Аким руки моей не заметил, с досадой опрокинул кружку чаю, пнул банку — не успокоился. Хряснул «огнетушитель» о камень так, что брызнуло стекло во все стороны, будто мина разорвалась. Командор висел уже на нижнем конце.
— А не продернес? — сломленно спросил Аким, царапая изъеденное комарами ухо.
— Чего?
— В газетке не продернес? Музыки опасаются…
— Ф-фу ты! Да на вас никаких газет не хватит! — И чем дальше я ругался, тем оживленней становился Аким. Мигом приволок он из кустов «кошку», веревки, весла, наставляя при этом меня:
— Конесно. Продергивать дак всех, а се нас однех-то? — и подмигнул мне припухлым глазом. Усадив меня за весла, чтобы сплыть с мели и завести мотор, он показал глазами на ближнюю лодку и приглушенно добавил: — Народ-то видал?! Тихий узас! Ты уедес, тебя не достать, меня уканают… — Прежде чем дернуть шнурок, Аким в нерешительности помедлил и все же показал руку, которую во все дни этого моего приезда прятал от меня: на запястье швом электросварки бугрился неровный, багрово-синий рубец. — Под смертью недавно был. Побаиваюсь теперь ее. После расскажу, — рванув шнурок, крикнул он и, развернув лодку, повел ее встречь течению, хлопнув ладонью по борту, — знак, чтобы я заткнулся и ему не мешал.

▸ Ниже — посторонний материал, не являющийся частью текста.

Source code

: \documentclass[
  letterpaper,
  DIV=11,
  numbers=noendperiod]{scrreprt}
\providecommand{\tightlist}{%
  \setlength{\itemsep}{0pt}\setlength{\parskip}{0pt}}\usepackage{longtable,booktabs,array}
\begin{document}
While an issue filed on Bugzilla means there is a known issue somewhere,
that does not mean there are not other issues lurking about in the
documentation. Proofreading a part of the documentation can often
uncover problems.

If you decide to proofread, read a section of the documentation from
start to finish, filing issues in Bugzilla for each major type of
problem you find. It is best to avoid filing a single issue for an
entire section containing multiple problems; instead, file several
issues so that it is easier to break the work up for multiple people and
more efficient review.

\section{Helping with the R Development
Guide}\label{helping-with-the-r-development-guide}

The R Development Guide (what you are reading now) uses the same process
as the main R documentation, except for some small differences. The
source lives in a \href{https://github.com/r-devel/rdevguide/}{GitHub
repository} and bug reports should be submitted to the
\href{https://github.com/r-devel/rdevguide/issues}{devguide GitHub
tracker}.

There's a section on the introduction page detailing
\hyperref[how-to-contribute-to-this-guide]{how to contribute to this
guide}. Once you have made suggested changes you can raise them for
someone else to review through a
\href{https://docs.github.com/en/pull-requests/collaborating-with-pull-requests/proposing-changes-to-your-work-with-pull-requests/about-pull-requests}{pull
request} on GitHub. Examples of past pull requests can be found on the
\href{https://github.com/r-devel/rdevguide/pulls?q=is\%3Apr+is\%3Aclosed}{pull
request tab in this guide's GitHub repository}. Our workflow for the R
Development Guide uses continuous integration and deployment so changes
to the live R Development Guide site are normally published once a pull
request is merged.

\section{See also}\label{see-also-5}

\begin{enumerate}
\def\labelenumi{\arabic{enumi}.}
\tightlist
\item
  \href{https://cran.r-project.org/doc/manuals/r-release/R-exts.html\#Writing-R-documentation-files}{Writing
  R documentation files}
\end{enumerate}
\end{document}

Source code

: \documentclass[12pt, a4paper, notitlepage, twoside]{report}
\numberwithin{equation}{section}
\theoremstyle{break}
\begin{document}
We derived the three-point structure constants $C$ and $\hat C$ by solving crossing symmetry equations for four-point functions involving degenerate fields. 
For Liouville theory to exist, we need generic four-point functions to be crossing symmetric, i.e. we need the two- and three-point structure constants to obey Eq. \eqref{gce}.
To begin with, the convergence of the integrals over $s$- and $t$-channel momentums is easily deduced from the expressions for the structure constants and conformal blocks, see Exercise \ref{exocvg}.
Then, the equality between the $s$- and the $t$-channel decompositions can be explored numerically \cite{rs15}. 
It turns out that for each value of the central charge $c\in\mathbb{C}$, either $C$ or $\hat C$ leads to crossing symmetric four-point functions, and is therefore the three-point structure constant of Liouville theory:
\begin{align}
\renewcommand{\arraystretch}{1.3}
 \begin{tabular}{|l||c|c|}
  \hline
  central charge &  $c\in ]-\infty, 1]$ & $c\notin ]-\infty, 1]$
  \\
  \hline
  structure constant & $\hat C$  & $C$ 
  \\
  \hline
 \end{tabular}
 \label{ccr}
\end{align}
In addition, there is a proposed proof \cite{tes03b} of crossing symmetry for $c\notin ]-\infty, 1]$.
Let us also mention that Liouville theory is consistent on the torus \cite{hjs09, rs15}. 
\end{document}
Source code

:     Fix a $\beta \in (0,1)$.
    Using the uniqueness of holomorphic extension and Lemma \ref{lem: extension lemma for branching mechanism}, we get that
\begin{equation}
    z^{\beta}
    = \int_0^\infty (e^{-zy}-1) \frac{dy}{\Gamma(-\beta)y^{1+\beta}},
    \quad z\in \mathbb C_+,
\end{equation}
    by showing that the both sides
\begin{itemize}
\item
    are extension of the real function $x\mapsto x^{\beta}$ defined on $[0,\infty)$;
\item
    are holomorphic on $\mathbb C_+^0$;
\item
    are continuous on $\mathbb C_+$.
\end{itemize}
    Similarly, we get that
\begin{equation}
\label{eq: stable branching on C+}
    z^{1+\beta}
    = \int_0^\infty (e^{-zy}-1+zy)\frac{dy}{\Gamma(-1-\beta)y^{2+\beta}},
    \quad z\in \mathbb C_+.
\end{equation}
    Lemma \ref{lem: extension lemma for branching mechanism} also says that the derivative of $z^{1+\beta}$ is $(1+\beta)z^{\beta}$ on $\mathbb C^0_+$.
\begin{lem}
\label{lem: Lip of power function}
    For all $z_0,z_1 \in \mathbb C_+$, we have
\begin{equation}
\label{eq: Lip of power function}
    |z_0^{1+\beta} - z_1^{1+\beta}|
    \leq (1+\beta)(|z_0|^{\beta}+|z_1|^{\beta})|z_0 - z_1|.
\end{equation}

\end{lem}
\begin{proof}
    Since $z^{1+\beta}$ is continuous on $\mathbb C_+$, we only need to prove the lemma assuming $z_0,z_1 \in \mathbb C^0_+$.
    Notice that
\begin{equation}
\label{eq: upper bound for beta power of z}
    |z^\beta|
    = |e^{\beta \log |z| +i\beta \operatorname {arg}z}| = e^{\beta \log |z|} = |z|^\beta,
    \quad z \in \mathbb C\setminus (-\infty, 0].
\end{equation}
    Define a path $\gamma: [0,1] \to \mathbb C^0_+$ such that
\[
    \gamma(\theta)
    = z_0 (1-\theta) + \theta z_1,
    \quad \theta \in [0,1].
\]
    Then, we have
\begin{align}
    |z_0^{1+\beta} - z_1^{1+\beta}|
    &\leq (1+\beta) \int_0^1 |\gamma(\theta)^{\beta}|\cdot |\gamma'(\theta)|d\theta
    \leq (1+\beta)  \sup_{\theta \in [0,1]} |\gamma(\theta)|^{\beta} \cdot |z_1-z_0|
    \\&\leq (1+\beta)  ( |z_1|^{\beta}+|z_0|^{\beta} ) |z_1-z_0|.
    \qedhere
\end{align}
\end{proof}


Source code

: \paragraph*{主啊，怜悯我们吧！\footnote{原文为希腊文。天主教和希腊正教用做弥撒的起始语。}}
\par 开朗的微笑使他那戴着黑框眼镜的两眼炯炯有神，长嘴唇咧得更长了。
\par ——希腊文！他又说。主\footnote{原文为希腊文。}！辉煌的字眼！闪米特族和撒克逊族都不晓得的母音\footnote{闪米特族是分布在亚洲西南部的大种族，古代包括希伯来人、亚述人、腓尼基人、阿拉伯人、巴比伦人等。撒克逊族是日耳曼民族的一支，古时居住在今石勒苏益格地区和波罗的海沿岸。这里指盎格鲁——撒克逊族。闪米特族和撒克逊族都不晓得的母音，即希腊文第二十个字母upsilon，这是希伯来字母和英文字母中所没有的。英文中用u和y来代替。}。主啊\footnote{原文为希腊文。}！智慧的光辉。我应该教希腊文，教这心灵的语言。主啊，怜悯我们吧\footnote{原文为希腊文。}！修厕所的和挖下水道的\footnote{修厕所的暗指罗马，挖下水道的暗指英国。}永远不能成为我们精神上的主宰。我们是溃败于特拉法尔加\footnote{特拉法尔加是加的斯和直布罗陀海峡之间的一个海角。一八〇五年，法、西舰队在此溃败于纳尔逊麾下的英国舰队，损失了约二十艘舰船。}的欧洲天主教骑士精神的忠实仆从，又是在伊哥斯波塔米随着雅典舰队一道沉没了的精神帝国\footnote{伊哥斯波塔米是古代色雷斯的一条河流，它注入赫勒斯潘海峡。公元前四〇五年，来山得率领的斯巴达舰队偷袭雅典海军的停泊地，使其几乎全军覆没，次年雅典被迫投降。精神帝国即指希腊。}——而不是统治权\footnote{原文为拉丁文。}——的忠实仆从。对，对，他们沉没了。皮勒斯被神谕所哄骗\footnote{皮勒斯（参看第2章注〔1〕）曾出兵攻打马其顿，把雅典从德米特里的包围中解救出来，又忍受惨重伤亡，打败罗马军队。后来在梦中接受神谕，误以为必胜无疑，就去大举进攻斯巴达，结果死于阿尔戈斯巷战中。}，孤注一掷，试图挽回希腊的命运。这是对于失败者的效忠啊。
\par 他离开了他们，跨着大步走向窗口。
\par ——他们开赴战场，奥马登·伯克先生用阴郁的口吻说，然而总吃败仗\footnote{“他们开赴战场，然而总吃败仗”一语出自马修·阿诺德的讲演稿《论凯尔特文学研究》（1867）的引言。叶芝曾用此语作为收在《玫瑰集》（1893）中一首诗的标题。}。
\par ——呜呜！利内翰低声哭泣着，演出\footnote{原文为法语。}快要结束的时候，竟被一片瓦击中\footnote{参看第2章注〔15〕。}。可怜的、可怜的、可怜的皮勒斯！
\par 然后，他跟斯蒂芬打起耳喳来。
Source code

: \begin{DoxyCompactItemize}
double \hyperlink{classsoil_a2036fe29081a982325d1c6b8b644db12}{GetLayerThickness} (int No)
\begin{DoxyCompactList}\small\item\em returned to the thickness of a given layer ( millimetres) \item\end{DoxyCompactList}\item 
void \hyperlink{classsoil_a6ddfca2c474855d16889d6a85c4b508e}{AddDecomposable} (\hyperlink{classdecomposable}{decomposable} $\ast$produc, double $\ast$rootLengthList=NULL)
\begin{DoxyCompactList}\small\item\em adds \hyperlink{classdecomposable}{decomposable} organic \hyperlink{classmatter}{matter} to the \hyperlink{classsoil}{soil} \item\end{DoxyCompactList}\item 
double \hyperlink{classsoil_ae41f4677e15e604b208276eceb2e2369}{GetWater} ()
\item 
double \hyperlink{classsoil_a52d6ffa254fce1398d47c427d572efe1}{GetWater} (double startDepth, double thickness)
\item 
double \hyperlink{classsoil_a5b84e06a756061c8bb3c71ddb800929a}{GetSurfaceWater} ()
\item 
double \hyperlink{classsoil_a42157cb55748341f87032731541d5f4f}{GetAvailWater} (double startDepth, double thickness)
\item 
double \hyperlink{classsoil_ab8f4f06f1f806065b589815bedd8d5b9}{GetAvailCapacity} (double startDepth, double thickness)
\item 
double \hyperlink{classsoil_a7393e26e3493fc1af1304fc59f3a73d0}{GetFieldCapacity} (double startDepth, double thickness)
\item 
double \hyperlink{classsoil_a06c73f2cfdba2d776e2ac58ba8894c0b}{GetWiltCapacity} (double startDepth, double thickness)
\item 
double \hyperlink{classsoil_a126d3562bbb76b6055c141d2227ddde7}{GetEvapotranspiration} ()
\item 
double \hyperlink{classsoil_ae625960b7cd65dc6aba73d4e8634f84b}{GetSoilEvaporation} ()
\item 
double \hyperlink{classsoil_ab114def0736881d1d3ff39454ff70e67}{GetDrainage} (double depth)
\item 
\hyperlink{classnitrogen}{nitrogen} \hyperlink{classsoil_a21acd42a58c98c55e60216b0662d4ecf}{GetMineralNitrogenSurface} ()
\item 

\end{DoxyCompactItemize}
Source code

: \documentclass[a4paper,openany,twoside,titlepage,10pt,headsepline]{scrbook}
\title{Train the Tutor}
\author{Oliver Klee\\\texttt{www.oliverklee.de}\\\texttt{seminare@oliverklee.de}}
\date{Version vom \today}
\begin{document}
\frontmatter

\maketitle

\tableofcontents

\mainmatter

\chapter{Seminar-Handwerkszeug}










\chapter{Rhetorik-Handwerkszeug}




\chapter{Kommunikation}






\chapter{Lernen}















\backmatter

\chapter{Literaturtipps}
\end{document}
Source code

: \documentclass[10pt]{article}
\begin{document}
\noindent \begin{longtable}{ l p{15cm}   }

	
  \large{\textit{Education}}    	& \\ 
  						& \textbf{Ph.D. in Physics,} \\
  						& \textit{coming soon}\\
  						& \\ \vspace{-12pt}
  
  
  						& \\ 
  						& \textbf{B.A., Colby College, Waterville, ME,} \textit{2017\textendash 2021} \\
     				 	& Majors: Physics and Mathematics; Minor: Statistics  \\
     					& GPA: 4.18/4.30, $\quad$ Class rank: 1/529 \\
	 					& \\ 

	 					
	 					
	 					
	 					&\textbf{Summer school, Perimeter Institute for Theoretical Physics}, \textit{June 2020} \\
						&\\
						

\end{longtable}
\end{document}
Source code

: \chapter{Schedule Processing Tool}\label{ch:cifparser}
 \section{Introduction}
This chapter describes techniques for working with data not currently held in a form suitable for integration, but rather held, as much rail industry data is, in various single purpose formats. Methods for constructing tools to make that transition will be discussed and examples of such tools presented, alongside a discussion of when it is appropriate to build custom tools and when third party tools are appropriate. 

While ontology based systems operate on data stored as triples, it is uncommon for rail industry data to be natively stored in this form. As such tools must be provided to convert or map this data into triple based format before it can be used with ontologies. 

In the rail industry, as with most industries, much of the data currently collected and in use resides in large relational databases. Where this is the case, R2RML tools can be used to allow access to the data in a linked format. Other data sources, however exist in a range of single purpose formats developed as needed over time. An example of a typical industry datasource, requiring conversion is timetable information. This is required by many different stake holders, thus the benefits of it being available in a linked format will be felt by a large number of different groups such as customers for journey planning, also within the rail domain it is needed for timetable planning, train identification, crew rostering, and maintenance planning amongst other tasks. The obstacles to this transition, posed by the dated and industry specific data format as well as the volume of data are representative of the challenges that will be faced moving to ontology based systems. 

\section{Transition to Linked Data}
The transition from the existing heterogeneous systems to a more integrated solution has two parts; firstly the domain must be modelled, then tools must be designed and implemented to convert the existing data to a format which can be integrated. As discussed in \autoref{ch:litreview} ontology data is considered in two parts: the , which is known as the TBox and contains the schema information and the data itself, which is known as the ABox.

В детстве мне доводилось видеть ловлю самоловами. Тогда ее браконьерской никто не считал, тогда было много рыбы, а рыбаков мало, всякая добыча пропитанья почиталась. И вот предстояло вновь увидеть самый жестокий после битья острогой и глушения взрывчаткой лов рыбы. Аким уцелил взглядом ориентир на берегу — ставят самоловы и сети без наплавов, найти ловушки на дне широкой и быстрой реки целая наука, и наука сложная. Ориентир, как я догадался, — лиственка с корявым, давно засохшим братним стволом. Только снесло лодку до этой лиственки, Аким врубил скорость, но не полную, и какое-то время на тихом ходу лодки шевелил губами — считал. За двухсотым отсчетом Аким выбросил кошку, стравил веревку, намотал ее на руку. Кошка скребла дно и могла зацепиться за коряжину, за топляк, за камень, но ей надлежало цапнуть самолов. Веревка дернулась, лицо Акима напряглось, он с силой уперся ногами в поперечину лодки и выключил мотор.